This is a strange turn of events for several reasons. The one that stands out most in my mind is that the sleazy motel owner makes a remarkably confident identification for a man he saw out his office window and in a car, somewhere around a year ago.
Actually, this time frame is itself a problem because when Jessica gives her narration to Mr. Quayle in the beginning of the episode she says that the events she narrated took place “about six months ago”. Six months from May 14th would be in November of the same year. Even if one stretched eight months to be “about six months” that would only place the episode in early January. As I’ve previously noted, I’m not an expert on Canada.
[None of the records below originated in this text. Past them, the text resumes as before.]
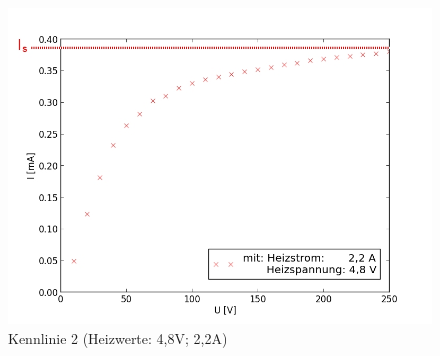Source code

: 	\begin{figure}[h]
		\begin{center}
		\includegraphics[scale=0.75]{pica2.jpg}
		\caption{Kennlinie 2 (Heizwerte: 4,8V; 2,2A)}
		\label{pica2}
		\end{center}	
	\end{figure}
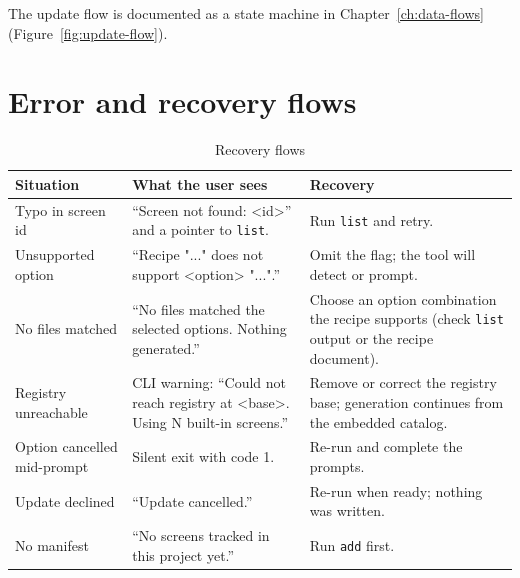 The update flow is documented as a state machine in Chapter~\ref{ch:data-flows}
(Figure~\ref{fig:update-flow}).

\section{Error and recovery flows}

\begin{longtable}{p{4.2cm}p{5cm}p{5.2cm}}
\caption{Recovery flows}\\
\toprule
\textbf{Situation} & \textbf{What the user sees} & \textbf{Recovery} \\
\midrule

Typo in screen id & ``Screen not found: <id>'' and a pointer to \texttt{list}. & Run
\texttt{list} and retry. \\
Unsupported option & ``Recipe "..." does not support <option> "...".'' & Omit the
flag; the tool will detect or prompt. \\
No files matched & ``No files matched the selected options. Nothing generated.'' &
Choose an option combination the recipe supports (check \texttt{list} output or
the recipe document). \\
Registry unreachable & CLI warning: ``Could not reach registry at <base>. Using N
built-in screens.'' & Remove or correct the registry base; generation continues
from the embedded catalog. \\
Option cancelled mid-prompt & Silent exit with code 1. & Re-run and complete the
prompts. \\
Update declined & ``Update cancelled.'' & Re-run when ready; nothing was written. \\
No manifest & ``No screens tracked in this project yet.'' & Run \texttt{add} first. \\
\bottomrule
\end{longtable}
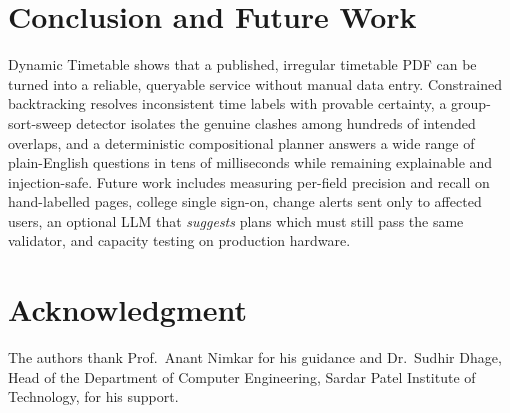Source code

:\documentclass[conference]{IEEEtran}
\begin{document}
\section{Conclusion and Future Work}
Dynamic Timetable shows that a published, irregular timetable PDF can be turned into a reliable,
queryable service without manual data entry. Constrained backtracking resolves inconsistent time labels
with provable certainty, a group-sort-sweep detector isolates the genuine clashes among hundreds of
intended overlaps, and a deterministic compositional planner answers a wide range of plain-English
questions in tens of milliseconds while remaining explainable and injection-safe. Future work includes
measuring per-field precision and recall on hand-labelled pages, college single sign-on, change alerts
sent only to affected users, an optional LLM that \emph{suggests} plans which must still pass the same
validator, and capacity testing on production hardware.

\section*{Acknowledgment}
The authors thank Prof.\ Anant Nimkar for his guidance and Dr.\ Sudhir Dhage, Head of the Department of
Computer Engineering, Sardar Patel Institute of Technology, for his support.


\end{document}

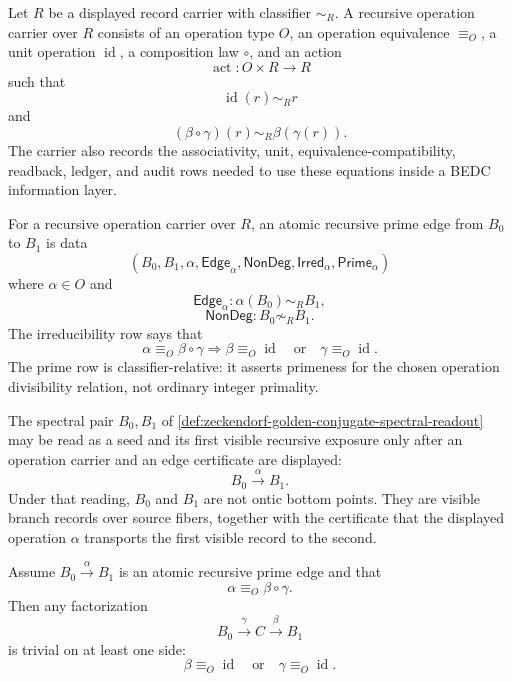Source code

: \begin{definition}
\label{def:axiszeckendorf-recursive-operation-carrier}
Let $R$ be a displayed record carrier with classifier $\sim_R$.  A
recursive operation carrier over $R$ consists of an operation type $O$, an
operation equivalence $\equiv_O$, a unit operation $\operatorname{id}$, a
composition law $\circ$, and an action
$$
\operatorname{act}:O\times R\to R
$$
such that
$$
\operatorname{id}(r)\sim_R r
$$
and
$$
(\beta\circ\gamma)(r)\sim_R\beta(\gamma(r)).
$$
The carrier also records the associativity, unit, equivalence-compatibility,
readback, ledger, and audit rows needed to use these equations inside a
BEDC information layer.
\end{definition}

\begin{definition}
\label{def:axiszeckendorf-atomic-recursive-prime-edge}
For a recursive operation carrier over $R$, an atomic recursive prime edge
from $B_0$ to $B_1$ is data
$$
(B_0,B_1,\alpha,\mathsf{Edge}_{\alpha},\mathsf{NonDeg},
\mathsf{Irred}_{\alpha},\mathsf{Prime}_{\alpha})
$$
where $\alpha\in O$ and
$$
\mathsf{Edge}_{\alpha}:\alpha(B_0)\sim_R B_1,
$$
$$
\mathsf{NonDeg}:B_0\not\sim_R B_1.
$$
The irreducibility row says that
$$
\alpha\equiv_O\beta\circ\gamma
\Longrightarrow
\beta\equiv_O\operatorname{id}
\quad\text{or}\quad
\gamma\equiv_O\operatorname{id}.
$$
The prime row is classifier-relative: it asserts primeness for the chosen
operation divisibility relation, not ordinary integer primality.
\end{definition}

\begin{principle}
\label{prin:axiszeckendorf-golden-branch-recursive-edge}
The spectral pair $B_0,B_1$ of
\autoref{def:zeckendorf-golden-conjugate-spectral-readout} may be read as
a seed and its first visible recursive exposure only after an operation
carrier and an edge certificate are displayed:
$$
B_0\xrightarrow{\alpha}B_1.
$$
Under that reading, $B_0$ and $B_1$ are not ontic bottom points.  They are
visible branch records over source fibers, together with the certificate
that the displayed operation $\alpha$ transports the first visible record
to the second.
\end{principle}

\begin{theorem}
\label{thm:axiszeckendorf-atomic-edge-no-intermediate-operation}
Assume $B_0\xrightarrow{\alpha}B_1$ is an atomic recursive prime edge and
that
$$
\alpha\equiv_O\beta\circ\gamma.
$$
Then any factorization
$$
B_0\xrightarrow{\gamma}C\xrightarrow{\beta}B_1
$$
is trivial on at least one side:
$$
\beta\equiv_O\operatorname{id}
\quad\text{or}\quad
\gamma\equiv_O\operatorname{id}.
$$
\end{theorem}

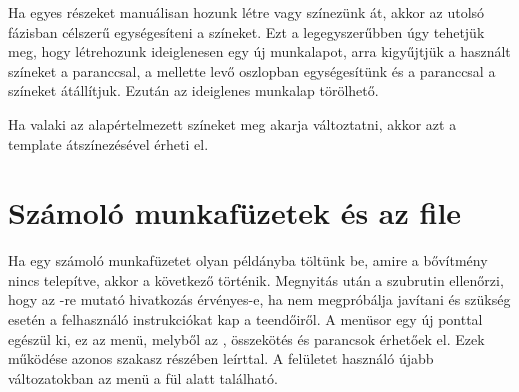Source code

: Ha egyes részeket manuálisan hozunk létre vagy színezünk át, akkor az
utolsó fázisban 
célszerű egységesíteni a színeket. Ezt a legegyszerűbben úgy tehetjük
meg, hogy létrehozunk ideiglenesen egy új munkalapot, arra kigyűjtjük
a használt színeket a  paranccsal, a mellette levő
oszlopban egységesítünk és a  paranccsal a színeket 
átállítjuk. Ezután az ideiglenes munkalap törölhető.

Ha valaki az alapértelmezett színeket meg akarja változtatni, akkor
azt a  template átszínezésével érheti el. 

\section{Számoló munkafüzetek és az  file}
\label{sec:3.4}

Ha egy számoló munkafüzetet  olyan  példányba töltünk be,
amire a  bővítmény nincs telepítve, akkor a következő
történik. Megnyitás után a  
szubrutin ellenőrzi, hogy az -re mutató hivatkozás
érvényes-e, ha nem megpróbálja 
javítani és szükség esetén a felhasználó instrukciókat kap a
teendőiről. A menüsor egy új 
ponttal egészül ki, ez az  menü, melyből az , 
összekötés és  parancsok érhetőek el. Ezek
működése azonos  szakasz 
 részében leírttal. A  felületet használó újabb  változatokban az  menü a
 fül alatt található.

\endinput

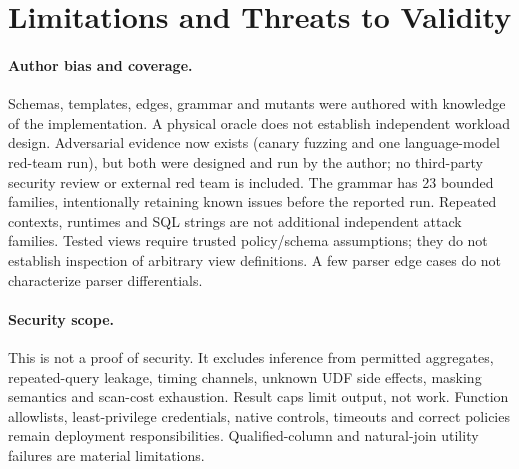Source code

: \documentclass[sigconf,nonacm,natbib=false]{acmart}
\begin{document}
\section{Limitations and Threats to Validity}
\paragraph{Author bias and coverage.}
Schemas, templates, edges, grammar and mutants were authored with knowledge
of the implementation. A physical oracle does not establish independent
workload design. Adversarial evidence now exists (canary fuzzing and one
language-model red-team run), but both were designed and run by the author; no
third-party security review or external red team is included. The grammar has 23 bounded
families, intentionally retaining known issues before the reported run.
Repeated contexts, runtimes and SQL strings are not additional independent
attack families. Tested views require trusted policy/schema assumptions;
they do not establish inspection of arbitrary view definitions. A few parser
edge cases do not characterize parser differentials.

\paragraph{Security scope.}
This is not a proof of security. It excludes inference from permitted
aggregates, repeated-query leakage, timing channels, unknown UDF side
effects, masking semantics and scan-cost exhaustion. Result caps limit output,
not work. Function allowlists, least-privilege credentials, native controls,
timeouts and correct policies remain deployment responsibilities.
Qualified-column and natural-join utility failures are material limitations.
\end{document}
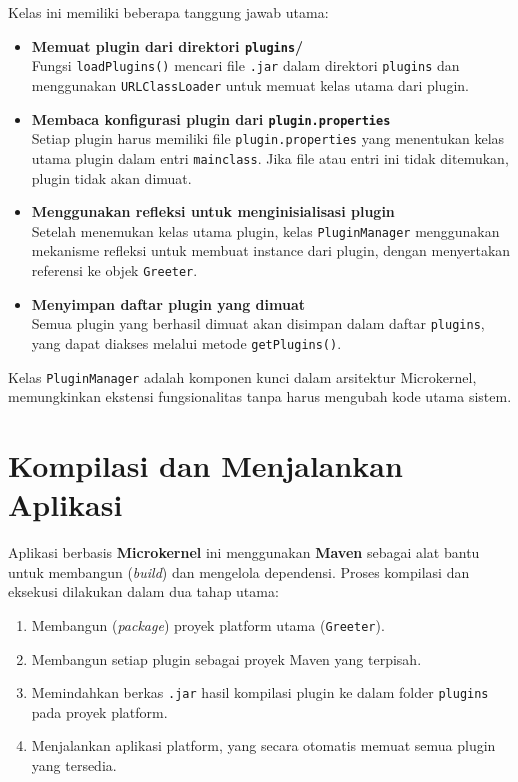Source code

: Kelas ini memiliki beberapa tanggung jawab utama:

\begin{itemize}
	\item \textbf{Memuat plugin dari direktori \texttt{plugins}/} \\
	Fungsi \texttt{loadPlugins()} mencari file \texttt{.jar} dalam direktori \texttt{plugins} dan menggunakan \texttt{URLClassLoader} untuk memuat kelas utama dari plugin.
	
	\item \textbf{Membaca konfigurasi plugin dari \texttt{plugin.properties}} \\
	Setiap plugin harus memiliki file \texttt{plugin.properties} yang menentukan kelas utama plugin dalam entri \texttt{mainclass}. Jika file atau entri ini tidak ditemukan, plugin tidak akan dimuat.
	
	\item \textbf{Menggunakan refleksi untuk menginisialisasi plugin} \\
	Setelah menemukan kelas utama plugin, kelas \texttt{PluginManager} menggunakan mekanisme refleksi untuk membuat instance dari plugin, dengan menyertakan referensi ke objek \texttt{Greeter}.
	
	\item \textbf{Menyimpan daftar plugin yang dimuat} \\
	Semua plugin yang berhasil dimuat akan disimpan dalam daftar \texttt{plugins}, yang dapat diakses melalui metode \texttt{getPlugins()}.
\end{itemize}

Kelas \texttt{PluginManager} adalah komponen kunci dalam arsitektur Microkernel, memungkinkan ekstensi fungsionalitas tanpa harus mengubah kode utama sistem.

\section{Kompilasi dan Menjalankan Aplikasi}

Aplikasi berbasis \textbf{Microkernel} ini menggunakan \textbf{Maven} sebagai alat bantu untuk membangun (\textit{build}) dan mengelola dependensi. Proses kompilasi dan eksekusi dilakukan dalam dua tahap utama:

\begin{enumerate}
	\item Membangun (\textit{package}) proyek platform utama (\texttt{Greeter}).
	\item Membangun setiap plugin sebagai proyek Maven yang terpisah.
	\item Memindahkan berkas \texttt{.jar} hasil kompilasi plugin ke dalam folder \texttt{plugins} pada proyek platform.
	\item Menjalankan aplikasi platform, yang secara otomatis memuat semua plugin yang tersedia.
\end{enumerate}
That said, it is my distinct impression that Canada, in January, tends to be cold. It’s not really the sort of place that a person would work on a car outdoors with rolled up sleeves. Moreover, the exterior scenes we’ve seen so far all showed the lush greens of late spring or summer. Jessica’s flashbacks, likewise, showed lush greens—the gardener was outside trimming bushes—so I don’t see any way for this trial to be less than about a year ago, despite Jessica’s putting it only six months ago.
So how valuable is the identification provided by one of the sleaziest witnesses ever to sit in the witness box of a man he saw a year ago, through his office window, sitting inside a car? Moreover, when there was absolutely no reason for the motel owner to have attached any significance to the event?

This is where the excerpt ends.